▶ [Instructions to follow] State how many lines in the records below include the word "automobilů". Give nothing but that number.

━━━ Record excerpts ━━━

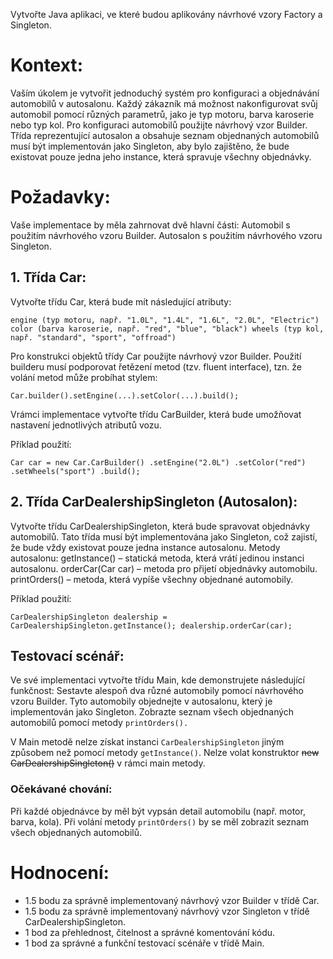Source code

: Vytvořte Java aplikaci, ve které budou aplikovány návrhové vzory Factory a Singleton.
# Kontext:
Vaším úkolem je vytvořit jednoduchý systém pro konfiguraci a objednávání automobilů v autosalonu. Každý zákazník má možnost nakonfigurovat svůj automobil pomocí různých parametrů, jako je typ motoru, barva karoserie nebo typ kol. Pro konfiguraci automobilů použijte návrhový vzor Builder. Třída reprezentující autosalon a obsahuje seznam objednaných automobilů musí být implementován jako Singleton, aby bylo zajištěno, že bude existovat pouze jedna jeho instance, která spravuje všechny objednávky.
# Požadavky:
Vaše implementace by měla zahrnovat dvě hlavní části:
Automobil s použitím návrhového vzoru Builder.
Autosalon s použitím návrhového vzoru Singleton.
## 1. Třída Car:
Vytvořte třídu Car, která bude mít následující atributy:

`engine (typ motoru, např. "1.0L", "1.4L", "1.6L", "2.0L", "Electric")
color (barva karoserie, např. "red", "blue", "black")
wheels (typ kol, např. "standard", "sport", "offroad")`

Pro konstrukci objektů třídy Car použijte návrhový vzor Builder. Použití builderu musí podporovat řetězení metod (tzv. fluent interface), tzn. že volání metod může probíhat stylem:

`Car.builder().setEngine(...).setColor(...).build();`

Vrámci implementace vytvořte třídu CarBuilder, která bude umožňovat nastavení jednotlivých atributů vozu.

Příklad použití:

`Car car = new Car.CarBuilder()
                .setEngine("2.0L")
                .setColor("red")
                .setWheels("sport")
                .build();`

## 2. Třída CarDealershipSingleton (Autosalon):
Vytvořte třídu CarDealershipSingleton, která bude spravovat objednávky automobilů. Tato třída musí být implementována jako Singleton, což zajistí, že bude vždy existovat pouze jedna instance autosalonu.
Metody autosalonu:
getInstance() – statická metoda, která vrátí jedinou instanci autosalonu.
orderCar(Car car) – metoda pro přijetí objednávky automobilu.
printOrders() – metoda, která vypíše všechny objednané automobily.

Příklad použití:

`CarDealershipSingleton dealership = CarDealershipSingleton.getInstance();
dealership.orderCar(car);`

## Testovací scénář:
Ve své implementaci vytvořte třídu Main, kde demonstrujete následující funkčnost:
Sestavte alespoň dva různé automobily pomocí návrhového vzoru Builder.
Tyto automobily objednejte v autosalonu, který je implementován jako Singleton.
Zobrazte seznam všech objednaných automobilů pomocí metody `printOrders().`

V Main metodě nelze získat instanci `CarDealershipSingleton` jiným způsobem než pomocí metody `getInstance()`. Nelze volat konstruktor ~~new CarDealershipSingleton()~~ v rámci main metody. 

### Očekávané chování:
Při každé objednávce by měl být vypsán detail automobilu (např. motor, barva, kola).
Při volání metody `printOrders()` by se měl zobrazit seznam všech objednaných automobilů.

# Hodnocení:
- 1.5 bodu za správně implementovaný návrhový vzor Builder v třídě Car.
- 1.5 bodu za správně implementovaný návrhový vzor Singleton v třídě CarDealershipSingleton.
- 1 bod za přehlednost, čitelnost a správné komentování kódu.
- 1 bod za správné a funkční testovací scénáře v třídě Main.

━━━

▶ [Your solution] 4